_Your instructions_: Return only the lines running from the first line of the listing through the one with "(must be unique).**", unchanged.

_Dataset content_:
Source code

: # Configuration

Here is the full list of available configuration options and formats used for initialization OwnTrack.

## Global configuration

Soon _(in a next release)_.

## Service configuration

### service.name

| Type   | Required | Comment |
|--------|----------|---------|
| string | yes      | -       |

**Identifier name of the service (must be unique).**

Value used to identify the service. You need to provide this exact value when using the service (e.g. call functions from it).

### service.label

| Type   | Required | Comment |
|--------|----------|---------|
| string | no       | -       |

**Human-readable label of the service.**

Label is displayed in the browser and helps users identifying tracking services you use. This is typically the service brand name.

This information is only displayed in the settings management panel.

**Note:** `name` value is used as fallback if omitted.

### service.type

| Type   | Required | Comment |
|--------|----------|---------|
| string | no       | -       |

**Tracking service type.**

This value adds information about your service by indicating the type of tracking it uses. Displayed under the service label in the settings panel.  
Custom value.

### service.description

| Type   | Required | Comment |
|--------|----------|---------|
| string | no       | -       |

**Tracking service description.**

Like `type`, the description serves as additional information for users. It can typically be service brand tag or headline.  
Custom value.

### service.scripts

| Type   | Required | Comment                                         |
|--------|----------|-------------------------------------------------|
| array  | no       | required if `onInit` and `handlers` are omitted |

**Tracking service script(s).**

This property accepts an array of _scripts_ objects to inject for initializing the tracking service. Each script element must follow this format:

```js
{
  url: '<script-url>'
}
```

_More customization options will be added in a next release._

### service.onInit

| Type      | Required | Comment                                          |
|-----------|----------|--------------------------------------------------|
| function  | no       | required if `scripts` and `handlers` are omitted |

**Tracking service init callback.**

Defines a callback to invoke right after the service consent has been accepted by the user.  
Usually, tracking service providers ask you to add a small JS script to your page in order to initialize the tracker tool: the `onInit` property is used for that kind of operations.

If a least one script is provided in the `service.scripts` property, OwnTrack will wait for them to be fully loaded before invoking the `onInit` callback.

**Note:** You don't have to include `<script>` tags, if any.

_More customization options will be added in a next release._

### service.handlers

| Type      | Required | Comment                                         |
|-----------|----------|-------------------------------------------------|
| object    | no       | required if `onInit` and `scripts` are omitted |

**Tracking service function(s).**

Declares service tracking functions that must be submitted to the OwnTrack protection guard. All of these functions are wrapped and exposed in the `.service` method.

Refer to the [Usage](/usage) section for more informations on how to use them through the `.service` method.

_Solution to the exercise_:
Source code

: # Configuration

Here is the full list of available configuration options and formats used for initialization OwnTrack.

## Global configuration

Soon _(in a next release)_.

## Service configuration

### service.name

| Type   | Required | Comment |
|--------|----------|---------|
| string | yes      | -       |

**Identifier name of the service (must be unique).**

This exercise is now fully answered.